Carson Wentz had a rocky rookie campaign. But his final two starts, albeit one against a bench heavy Dallas Cowboys in Week 17, showed something. He flashed franchise quarterback capabilities throughout the season, not just in two relatively meaningless games. But the consistency wasn’t there. This year, the Eagles have been one of the more complete teams in football, and despite their completeness, Wentz has garnered enough attention to head some MVP chatter. That’s how special Wentz has been during his second year. From the beginning, an escape of not one or two but three Washington defenders, leading to a heave to the comeback kid in Nelson Agholor, the former North Dakota State star has been a revelation for a fan base that truly needed one. Scroll through every game and there’s at least one highlight from Wentz that generates a second, sometimes third, viewing. The escape on Monday Night Football against the same Washington defense, the falling-out-of-balance, 40-yard third down throw to Agholor against the Seahawks, the lob pass in the end zone to Corey Clement against the Denver Broncos.

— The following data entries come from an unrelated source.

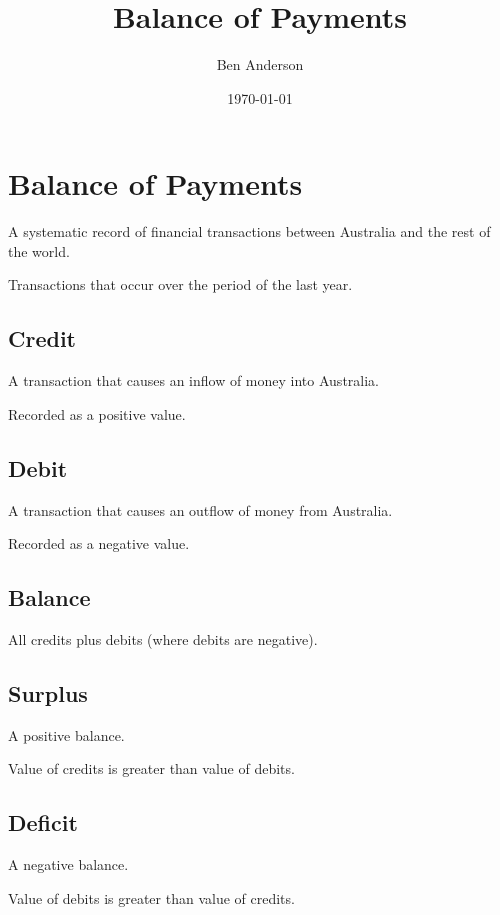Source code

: \documentclass[a4paper,11pt]{article}
\begin{document}
\title{Balance of Payments}
\author{Ben Anderson}
\date{\today}
\maketitle
\pagebreak

\tableofcontents
\pagebreak


\section{Balance of Payments}

A systematic record of financial transactions between Australia and the rest of
the world.

Transactions that occur over the period of the last year.


\subsection{Credit}

A transaction that causes an inflow of money into Australia.

Recorded as a positive value.


\subsection{Debit}

A transaction that causes an outflow of money from Australia.

Recorded as a negative value.


\subsection{Balance}

All credits plus debits (where debits are negative).


\subsection{Surplus}

A positive balance.

Value of credits is greater than value of debits.


\subsection{Deficit}

A negative balance.

Value of debits is greater than value of credits.
\end{document}
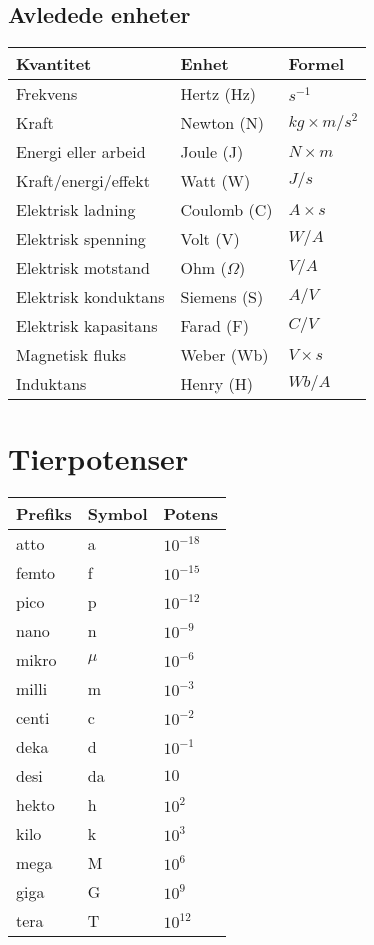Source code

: \documentclass[norsk, a4paper, 12pt, twoside, titlepage]{article}
\begin{document}
\subsection{Avledede enheter}
\begin{tabular}{|p{7.5cm}|p{3cm}|p{3cm}|}
\hline
Kvantitet & Enhet & Formel \\
\hline
Frekvens & Hertz (Hz) & $s^{-1}$ \\
Kraft & Newton (N) & $kg \times m/s^{2}$ \\
Energi eller arbeid & Joule (J) & $N \times m$ \\
Kraft/energi/effekt & Watt (W) & $J/s$ \\
Elektrisk ladning & Coulomb (C) & $A \times s$ \\
Elektrisk spenning & Volt (V) & $W/A$ \\
Elektrisk motstand & Ohm ($\Omega$) & $V/A$ \\
Elektrisk konduktans & Siemens (S) & $A/V$ \\
Elektrisk kapasitans & Farad (F) & $C/V$ \\
Magnetisk fluks & Weber (Wb) & $V \times s$ \\
Induktans & Henry (H) & $Wb/A$ \\
\hline
\end{tabular}


\newpage
\section{Tierpotenser}
\begin{tabular}{|p{7.5cm}|p{3cm}|p{3cm}|}
\hline
Prefiks & Symbol & Potens \\
\hline
atto & a & $10^{-18}$ \\
femto & f & $10^{-15}$ \\
pico & p & $10^{-12}$ \\
nano & n & $10^{-9}$ \\
mikro & $\mu$ & $10^{-6}$ \\
milli & m & $10^{-3}$ \\
centi & c & $10^{-2}$ \\
deka & d & $10^{-1}$ \\
desi & da & $10$ \\
hekto & h & $10^{2}$ \\
kilo & k & $10^{3}$ \\
mega & M & $10^{6}$ \\
giga & G & $10^{9}$ \\
tera & T & $10^{12}$ \\
\hline
\end{tabular}
\end{document}
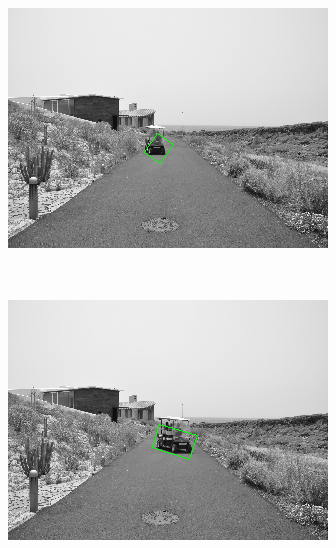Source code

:\begin{figure}[h!]
\begin{subfigure}[b]{0.24\columnwidth}
	    \includegraphics[width=\textwidth]{sequence/seq5}\label{fig:seq5}
        \end{subfigure}%
        ~
        \begin{subfigure}[b]{0.24\columnwidth}
	    \includegraphics[width=\textwidth]{sequence/seq6}\label{fig:seq6}
        \end{subfigure}%
        ~
        \begin{subfigure}[b]{0.24\columnwidth}

\end{subfigure}
\end{figure}
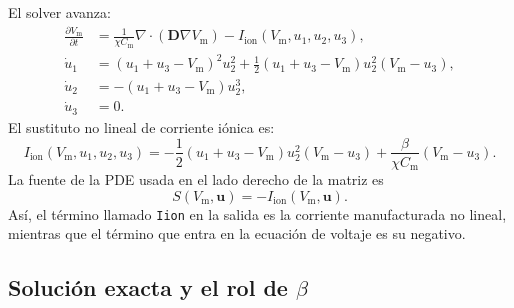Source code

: \documentclass[11pt,a4paper]{article}
\newcommand{\code}[1]{\texttt{\small #1}}
\newcommand{\Vm}{V_{\text{m}}}
\newcommand{\Iion}{I_{\mathrm{ion}}}
\newcommand{\Dten}{\mathbf{D}}
\newcommand{\grad}{\nabla}
\newcommand{\divg}{\nabla\!\cdot}
\begin{document}
El solver avanza:
%
\begin{align}
  \frac{\partial \Vm}{\partial t}
  &=
  \frac{1}{\chi C_{\text{m}}}\divg(\Dten\grad\Vm)
  - \Iion(\Vm,u_1,u_2,u_3),
  \label{eq:mms-pde}\\
  \dot u_1
  &=
  (u_1+u_3-\Vm)^2 u_2^2
  + \frac{1}{2}(u_1+u_3-\Vm)u_2^2(\Vm-u_3),
  \label{eq:mms-u1}\\
  \dot u_2
  &=
  -(u_1+u_3-\Vm)u_2^3,
  \label{eq:mms-u2}\\
  \dot u_3 &= 0.
  \label{eq:mms-u3}
\end{align}
%
El sustituto no lineal de corriente iónica es:
%
\begin{equation}
  \Iion(\Vm,u_1,u_2,u_3)
  =
  -\frac{1}{2}(u_1+u_3-\Vm)u_2^2(\Vm-u_3)
  + \frac{\beta}{\chi C_{\text{m}}}(\Vm-u_3).
  \label{eq:mms-iion}
\end{equation}
%
La fuente de la PDE usada en el lado derecho de la matriz es
%
\begin{equation}
  S(\Vm,\mathbf{u})=-\Iion(\Vm,\mathbf{u}).
  \label{eq:mms-source}
\end{equation}
%
Así, el término llamado \code{Iion} en la salida es la corriente manufacturada no lineal,
mientras que el término que entra en la ecuación de voltaje es su negativo.

\subsection{Solución exacta y el rol de \texorpdfstring{$\beta$}{beta}}
\end{document}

In what would be his final game of the season, Wentz churned out a couple more magical plays, too. Now, he must watch from the sidelines as the guy who many believed would become the franchise quarterback takes over. Such is life.

Arguing with friends about Foles being the quarterback in Philadelphia does feel like ages ago. Following Chip Kelly’s first season, the Eagles won 10 games, but Mark Sanchez played quarterback with Foles breaking his collarbone. As free agency opened in 2015, Kelly traded Foles to the Rams for Sam Bradford. (Draft picks were exchanged, too). Just like that the talk of Foles being the quarterback moving forward was for naught. From a distance, with the Eagles imploding during Chip Kelly’s third and final season in Philadelphia, it was easy to dismiss Foles in St. Louis. Foles played for a painfully uncreative offense with barely any skill players at his disposal. He was benched, symbolizing a potential end to a career.

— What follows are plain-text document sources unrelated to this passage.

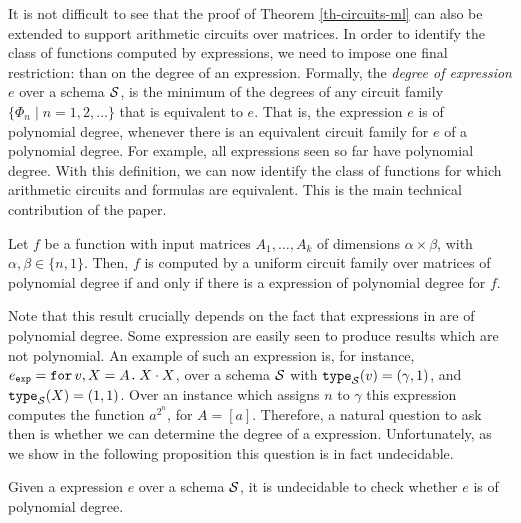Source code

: 
It is not difficult to see that the proof of Theorem \ref{th-circuits-ml} can also be extended to support arithmetic circuits over matrices. In order to identify the class of functions computed by \langfor expressions, we need to impose one final restriction: than on the degree of an expression. Formally, the \textit{degree of \langfor expression $e$} over a schema $\mathcal{S}$, is the minimum of the degrees of any circuit family  $\{\Phi_n\mid n=1,2,\ldots\}$ that is equivalent to $e$. That is, the expression $e$ is of polynomial degree, whenever there is an equivalent circuit family for $e$ of a polynomial degree.  
For example, all \langfor expressions seen so far have polynomial degree.
With this definition, we can now identify the class of functions for which arithmetic circuits and \langfor formulas are equivalent. This is the main technical contribution of the paper. 

\begin{corollary}
\label{th-equivalence}
Let $f$ be a function with input matrices $A_1,\ldots ,A_k$ of dimensions $\alpha\times \beta$, with $\alpha,\beta \in \{n,1\}$. Then, $f$ is computed by a uniform circuit family over matrices of polynomial degree if and only if there is a \langfor expression of polynomial degree for $f$. 
\end{corollary}

Note that this result crucially depends on the fact that expressions in \langfor are of polynomial degree. Some \langfor expression are easily seen to produce results which are not polynomial. An example of such an expression is, for instance, $e_{\texttt{exp}} = \texttt{for}\, v,X=A \texttt{.}\, X\cdot X$, over a schema $\mathcal{S}$ with $\texttt{type}_{\mathcal{S}}(v)= (\gamma,1)$, and $\texttt{type}_{\mathcal{S}}(X)=(1,1)$. Over an instance which assigns $n$ to $\gamma$ this expression computes the function $a^{2^n}$, for $A=[a]$. Therefore, a natural question to ask then is whether we can determine the degree of a \langfor expression. Unfortunately, as we show in the following proposition this question is in fact undecidable.

\begin{proposition}
\label{prop-undec}
Given a \langfor expression $e$ over a schema $\mathcal{S}$, it is undecidable to check whether $e$ is of polynomial degree.
\end{proposition}

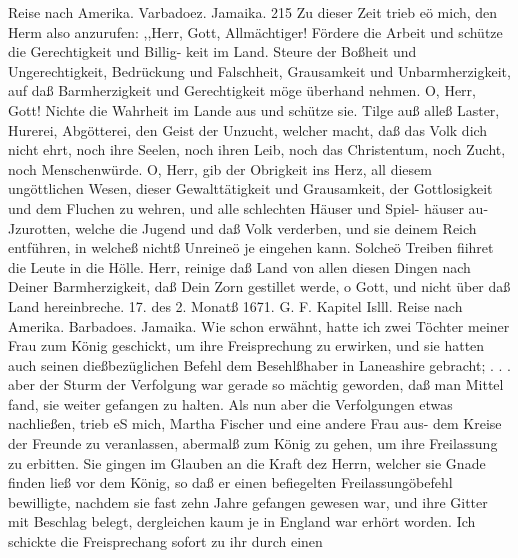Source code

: Reise nach Amerika. Varbadoez. Jamaika. 215
Zu dieser Zeit trieb eö mich, den Herm also anzurufen:
,,Herr, Gott, Allmächtiger!
Fördere die Arbeit und schütze die Gerechtigkeit und Billig-
keit im Land. Steure der Boßheit und Ungerechtigkeit, Bedrückung
und Falschheit, Grausamkeit und Unbarmherzigkeit, auf daß
Barmherzigkeit und Gerechtigkeit möge überhand nehmen.
O, Herr, Gott! Nichte die Wahrheit im Lande aus und
schütze sie. Tilge auß alleß Laster, Hurerei, Abgötterei, den Geist
der Unzucht, welcher macht, daß das Volk dich nicht ehrt, noch
ihre Seelen, noch ihren Leib, noch das Christentum, noch Zucht,
noch Menschenwürde.
O, Herr, gib der Obrigkeit ins Herz, all diesem ungöttlichen
Wesen, dieser Gewalttätigkeit und Grausamkeit, der Gottlosigkeit und
dem Fluchen zu wehren, und alle schlechten Häuser und Spiel-
häuser au-Jzurotten, welche die Jugend und daß Volk verderben,
und sie deinem Reich entführen, in welcheß nichtß Unreineö je
eingehen kann. Solcheö Treiben fiihret die Leute in die Hölle.
Herr, reinige daß Land von allen diesen Dingen nach Deiner
Barmherzigkeit, daß Dein Zorn gestillet werde, o Gott, und nicht
über daß Land hereinbreche.
17. des 2. Monatß 1671. G. F.
Kapitel Islll.
Reise nach Amerika. Barbadoes. Jamaika.
Wie schon erwähnt, hatte ich zwei Töchter meiner Frau
zum König geschickt, um ihre Freisprechung zu erwirken, und sie
hatten auch seinen dießbezüglichen Befehl dem Besehlßhaber in
Laneashire gebracht; . . . aber der Sturm der Verfolgung war
gerade so mächtig geworden, daß man Mittel fand, sie weiter
gefangen zu halten. Als nun aber die Verfolgungen etwas
nachließen, trieb eS mich, Martha Fischer und eine andere Frau
aus- dem Kreise der Freunde zu veranlassen, abermalß zum König
zu gehen, um ihre Freilassung zu erbitten. Sie gingen im Glauben
an die Kraft dez Herrn, welcher sie Gnade finden ließ vor dem
König, so daß er einen befiegelten Freilassungöbefehl bewilligte,
nachdem sie fast zehn Jahre gefangen gewesen war, und ihre Gitter
mit Beschlag belegt, dergleichen kaum je in England war erhört
worden. Ich schickte die Freisprechang sofort zu ihr durch einen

Life comes full circle sometimes. Foles contemplated retiring from football following  the miserable year in St. Louis, but the familiarity with Reid was appealing. Kansas City drafting a quarterback in the first-round a year later then freed up Foles to sign with Philadelphia. Signing Foles was this cool novelty for Philadelphia fans to cheer about, but at the time it didn’t feel like anything much. Fans could dig out No. 9 jerseys from basements and attics, but other than that there was nothing else. Wentz proved he belonged after starting all 16 games as a rookie, figuring things out along the way. Yeah, Wentz plays with a certain bulldozer mentality that could potentially cause injury, but Foles would only have to spot start for the six-foot-five Prince Harry doppelgänger, right?

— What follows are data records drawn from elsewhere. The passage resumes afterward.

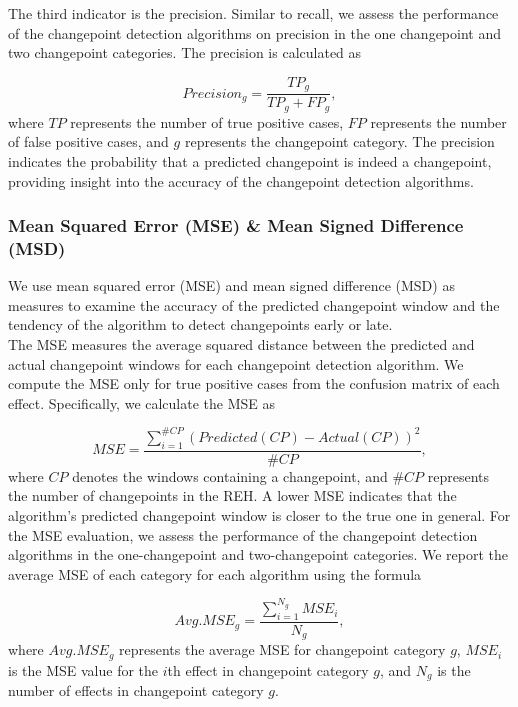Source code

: \documentclass[]{interact}
\theoremstyle{plain}%
\theoremstyle{definition}
\theoremstyle{remark}
\begin{document}
{    The third indicator is the precision. Similar to recall, we assess the performance of the changepoint detection algorithms on precision in the one changepoint and two changepoint categories. The precision is calculated as
 
    \begin{equation} \label{8}
    	Precision_g = \frac{TP_g}{TP_g + FP_g},
    \end{equation}
	where $TP$ represents the number of true positive cases, $FP$ represents the number of false positive cases, and $g$ represents the changepoint category. The precision indicates the probability that a predicted changepoint is indeed a changepoint, providing insight into the accuracy of the changepoint detection algorithms.
	
	\subsubsection{Mean Squared Error (MSE) \& Mean Signed Difference (MSD)} \label{sec:MSE MSD}
	
	\hspace{0.28cm} We use mean squared error (MSE) and mean signed difference (MSD) as measures to examine the accuracy of the predicted changepoint window and the tendency of the algorithm to detect changepoints early or late. \\
	
	The MSE measures the average squared distance between the predicted and actual changepoint windows for each changepoint detection algorithm. We compute the MSE only for true positive cases from the confusion matrix of each effect. Specifically, we calculate the MSE as\cite{aminikhanghahiSurveyMethodsTime2017}
	
	\begin{equation} \label{9}
		MSE = \frac{\sum_{i = 1}^{\#CP} (Predicted(CP) - Actual(CP))^2}{\#CP},
	\end{equation}
	where $CP$ denotes the windows containing a changepoint, and $\#CP$ represents the number of changepoints in the REH. A lower MSE indicates that the algorithm's predicted changepoint window is closer to the true one in general. For the MSE evaluation, we assess the performance of the changepoint detection algorithms in the one-changepoint and two-changepoint categories. We report the average MSE of each category for each algorithm using the formula
	
	\begin{equation} \label{10}
		Avg.MSE_g = \frac{\sum_{i=1}^{N_g} MSE_i}{N_g},
	\end{equation}
	where $Avg.MSE_g$ represents the average MSE for changepoint category $g$, $MSE_i$ is the MSE value for the $i$th effect in changepoint category $g$, and $N_g$ is the number of effects in changepoint category $g$. \\
	
}
\end{document}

Nobody expected Foles to start long-term for the Eagles. He barely played in the preseason with elbow soreness. But Foles has the ability to make all of the throws. He’ll have some success come Sunday. With Wentz, however, the situation didn’t matter. It’s easy to trust Wentz like a child trusts a caring parent. So many times Wentz just made plays happen. Statistics, outside of Philadelphia being ridiculously good on third downs, could never accurately portray having Wentz as starting quarterback. Any situation felt winnable with Wentz.

It’s going to take some time, hopefully just three weeks, for Foles to feel fully engaged with the offense, and his weapons. Having Alshon Jeffery and Zach Ertz will help Foles tremendously. The fact that general manager Howie Roseman had the forefront to trade for Jay Ajayi shortly before the deadline might have saved the Eagles offensive season. That trade serves as a reminder to never grow complacent, because there’s always an opportunity to learn and get better. Football, after all, is the ultimate team game. In middle school, a coach said the offensive line is only as good as its weakest link. It’s something I remember so vividly, and it’s something I’ve thought about since superman Wentz tore his ACL. Rallying around this 53-man roster will be exuberant. It’s the most fun Eagles season since Foles led the team to the postseason in 2013. Now, No. 9 is back behind Jason Kelce, hoping to lead this team even deeper into the postseason.